Assignment »
Please report, as a single number, how many lines in the entries include the string "menu".

Records for the exercise »
*** Block opens ***
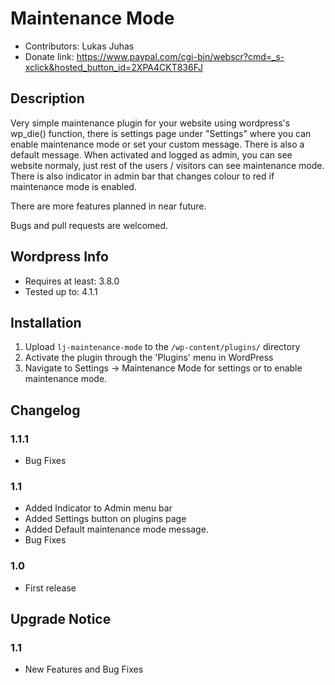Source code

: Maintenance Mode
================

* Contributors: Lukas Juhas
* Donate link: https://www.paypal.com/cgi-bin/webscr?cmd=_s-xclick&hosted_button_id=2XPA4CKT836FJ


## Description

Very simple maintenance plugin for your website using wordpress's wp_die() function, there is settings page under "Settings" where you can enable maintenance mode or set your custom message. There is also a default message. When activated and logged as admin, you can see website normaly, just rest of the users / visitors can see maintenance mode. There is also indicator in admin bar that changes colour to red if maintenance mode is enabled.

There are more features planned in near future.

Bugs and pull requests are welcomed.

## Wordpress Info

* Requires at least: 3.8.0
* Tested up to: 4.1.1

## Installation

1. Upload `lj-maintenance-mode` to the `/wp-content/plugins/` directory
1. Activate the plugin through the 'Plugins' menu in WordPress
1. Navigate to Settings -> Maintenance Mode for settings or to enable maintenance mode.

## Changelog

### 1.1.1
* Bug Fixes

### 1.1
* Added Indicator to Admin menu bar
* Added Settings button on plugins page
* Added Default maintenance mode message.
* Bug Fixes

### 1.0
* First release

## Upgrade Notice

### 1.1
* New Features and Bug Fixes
*** Block closes ***
*** Block opens ***
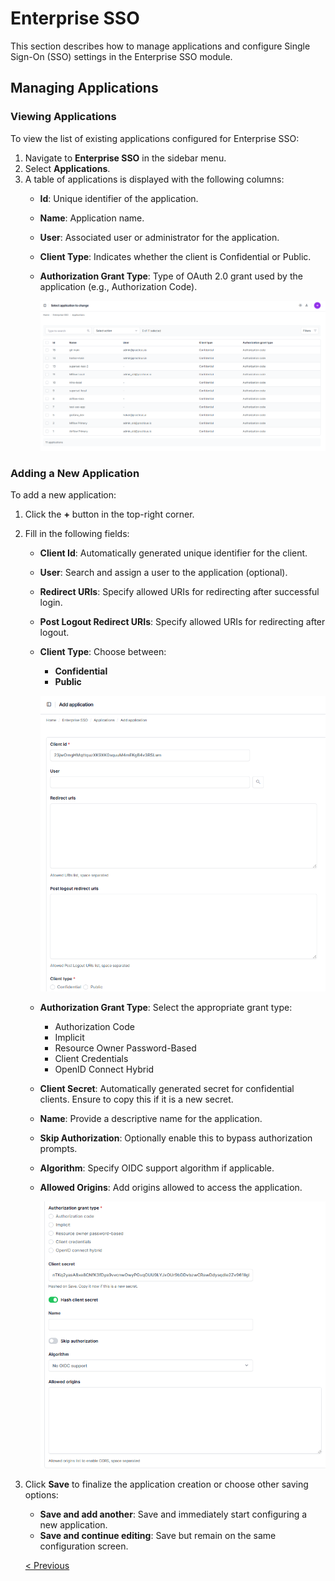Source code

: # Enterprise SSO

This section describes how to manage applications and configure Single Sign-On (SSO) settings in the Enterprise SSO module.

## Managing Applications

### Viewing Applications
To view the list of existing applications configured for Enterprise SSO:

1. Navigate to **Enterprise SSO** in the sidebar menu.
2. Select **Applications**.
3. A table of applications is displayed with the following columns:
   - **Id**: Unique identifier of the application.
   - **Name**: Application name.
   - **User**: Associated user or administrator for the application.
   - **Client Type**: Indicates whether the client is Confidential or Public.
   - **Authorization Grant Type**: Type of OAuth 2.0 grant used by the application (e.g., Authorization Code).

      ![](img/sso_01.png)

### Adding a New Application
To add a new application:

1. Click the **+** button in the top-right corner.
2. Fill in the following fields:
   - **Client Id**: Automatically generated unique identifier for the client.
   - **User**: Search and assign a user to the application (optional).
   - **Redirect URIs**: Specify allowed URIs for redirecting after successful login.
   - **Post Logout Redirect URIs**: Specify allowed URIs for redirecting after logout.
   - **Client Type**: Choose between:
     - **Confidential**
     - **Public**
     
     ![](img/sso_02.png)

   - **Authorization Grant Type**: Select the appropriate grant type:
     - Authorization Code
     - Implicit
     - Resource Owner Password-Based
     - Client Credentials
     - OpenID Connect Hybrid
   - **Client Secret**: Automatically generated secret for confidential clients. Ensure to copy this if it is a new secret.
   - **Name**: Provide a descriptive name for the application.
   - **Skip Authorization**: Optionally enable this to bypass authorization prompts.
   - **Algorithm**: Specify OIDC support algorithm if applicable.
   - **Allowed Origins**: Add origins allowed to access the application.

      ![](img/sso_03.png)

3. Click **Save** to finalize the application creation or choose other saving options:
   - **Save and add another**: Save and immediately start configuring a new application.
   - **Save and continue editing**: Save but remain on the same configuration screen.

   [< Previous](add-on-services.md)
*** Block closes ***
Solved problem »
3